***** Information given *****

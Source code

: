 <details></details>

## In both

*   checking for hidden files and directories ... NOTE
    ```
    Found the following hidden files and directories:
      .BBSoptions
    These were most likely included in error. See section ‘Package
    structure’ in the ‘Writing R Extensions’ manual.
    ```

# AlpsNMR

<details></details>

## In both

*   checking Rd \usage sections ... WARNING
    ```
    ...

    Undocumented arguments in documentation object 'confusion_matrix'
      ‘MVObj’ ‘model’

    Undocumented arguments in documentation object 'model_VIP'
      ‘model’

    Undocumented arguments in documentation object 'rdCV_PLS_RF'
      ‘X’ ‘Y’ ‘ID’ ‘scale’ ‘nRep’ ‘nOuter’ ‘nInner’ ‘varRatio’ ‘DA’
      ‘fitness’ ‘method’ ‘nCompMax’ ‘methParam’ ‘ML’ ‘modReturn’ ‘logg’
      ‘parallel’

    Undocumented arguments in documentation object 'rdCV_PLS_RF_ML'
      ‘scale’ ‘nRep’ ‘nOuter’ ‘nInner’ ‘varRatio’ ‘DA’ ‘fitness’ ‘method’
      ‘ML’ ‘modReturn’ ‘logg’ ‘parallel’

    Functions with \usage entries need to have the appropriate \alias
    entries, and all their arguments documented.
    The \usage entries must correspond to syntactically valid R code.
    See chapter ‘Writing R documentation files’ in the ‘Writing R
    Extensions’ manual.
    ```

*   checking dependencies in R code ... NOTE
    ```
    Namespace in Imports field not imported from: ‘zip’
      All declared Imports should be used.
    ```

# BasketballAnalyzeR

*****

__Instructions for the task__.
Give the number of lines in the data above that contain the word "logg", with no accompanying text.

__Solution to this exercise__.
2